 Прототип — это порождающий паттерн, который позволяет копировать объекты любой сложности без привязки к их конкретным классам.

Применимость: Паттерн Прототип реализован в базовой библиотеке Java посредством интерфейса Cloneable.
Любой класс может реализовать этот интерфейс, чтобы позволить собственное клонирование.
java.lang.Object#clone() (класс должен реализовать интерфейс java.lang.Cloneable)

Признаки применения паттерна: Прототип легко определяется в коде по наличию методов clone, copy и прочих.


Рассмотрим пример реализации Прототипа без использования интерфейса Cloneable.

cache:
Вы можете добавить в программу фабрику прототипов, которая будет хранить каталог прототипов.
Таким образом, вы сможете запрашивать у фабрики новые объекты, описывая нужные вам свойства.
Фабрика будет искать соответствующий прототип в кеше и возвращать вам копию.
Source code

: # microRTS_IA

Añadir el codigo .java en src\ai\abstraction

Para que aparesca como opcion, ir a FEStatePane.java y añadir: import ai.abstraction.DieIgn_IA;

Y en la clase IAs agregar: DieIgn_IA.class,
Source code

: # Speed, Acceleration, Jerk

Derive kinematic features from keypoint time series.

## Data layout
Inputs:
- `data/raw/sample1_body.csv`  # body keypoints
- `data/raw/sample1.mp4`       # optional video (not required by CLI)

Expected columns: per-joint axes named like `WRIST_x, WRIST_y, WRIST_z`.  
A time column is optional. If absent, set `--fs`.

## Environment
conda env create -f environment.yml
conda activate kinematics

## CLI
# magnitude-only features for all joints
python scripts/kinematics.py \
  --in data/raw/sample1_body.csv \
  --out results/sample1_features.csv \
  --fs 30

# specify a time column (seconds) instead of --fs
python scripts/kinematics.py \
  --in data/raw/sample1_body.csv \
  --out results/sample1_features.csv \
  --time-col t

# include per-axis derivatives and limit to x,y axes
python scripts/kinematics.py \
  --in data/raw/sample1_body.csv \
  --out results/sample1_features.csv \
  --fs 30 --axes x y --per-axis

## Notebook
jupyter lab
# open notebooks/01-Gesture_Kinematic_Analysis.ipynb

• WHAT NEEDS TO BE DONE: A verbatim transcription is needed of the lines above, starting at the line with "Применимость: Паттерн Прототип" and ending at the line with "jupyter lab", both included, and of nothing else.

• RESPONSE:
Применимость: Паттерн Прототип реализован в базовой библиотеке Java посредством интерфейса Cloneable.
Любой класс может реализовать этот интерфейс, чтобы позволить собственное клонирование.
java.lang.Object#clone() (класс должен реализовать интерфейс java.lang.Cloneable)

Признаки применения паттерна: Прототип легко определяется в коде по наличию методов clone, copy и прочих.


Рассмотрим пример реализации Прототипа без использования интерфейса Cloneable.

cache:
Вы можете добавить в программу фабрику прототипов, которая будет хранить каталог прототипов.
Таким образом, вы сможете запрашивать у фабрики новые объекты, описывая нужные вам свойства.
Фабрика будет искать соответствующий прототип в кеше и возвращать вам копию.
Source code

: # microRTS_IA

Añadir el codigo .java en src\ai\abstraction

Para que aparesca como opcion, ir a FEStatePane.java y añadir: import ai.abstraction.DieIgn_IA;

Y en la clase IAs agregar: DieIgn_IA.class,
Source code

: # Speed, Acceleration, Jerk

Derive kinematic features from keypoint time series.

## Data layout
Inputs:
- `data/raw/sample1_body.csv`  # body keypoints
- `data/raw/sample1.mp4`       # optional video (not required by CLI)

Expected columns: per-joint axes named like `WRIST_x, WRIST_y, WRIST_z`.  
A time column is optional. If absent, set `--fs`.

## Environment
conda env create -f environment.yml
conda activate kinematics

## CLI
# magnitude-only features for all joints
python scripts/kinematics.py \
  --in data/raw/sample1_body.csv \
  --out results/sample1_features.csv \
  --fs 30

# specify a time column (seconds) instead of --fs
python scripts/kinematics.py \
  --in data/raw/sample1_body.csv \
  --out results/sample1_features.csv \
  --time-col t

# include per-axis derivatives and limit to x,y axes
python scripts/kinematics.py \
  --in data/raw/sample1_body.csv \
  --out results/sample1_features.csv \
  --fs 30 --axes x y --per-axis

## Notebook
jupyter lab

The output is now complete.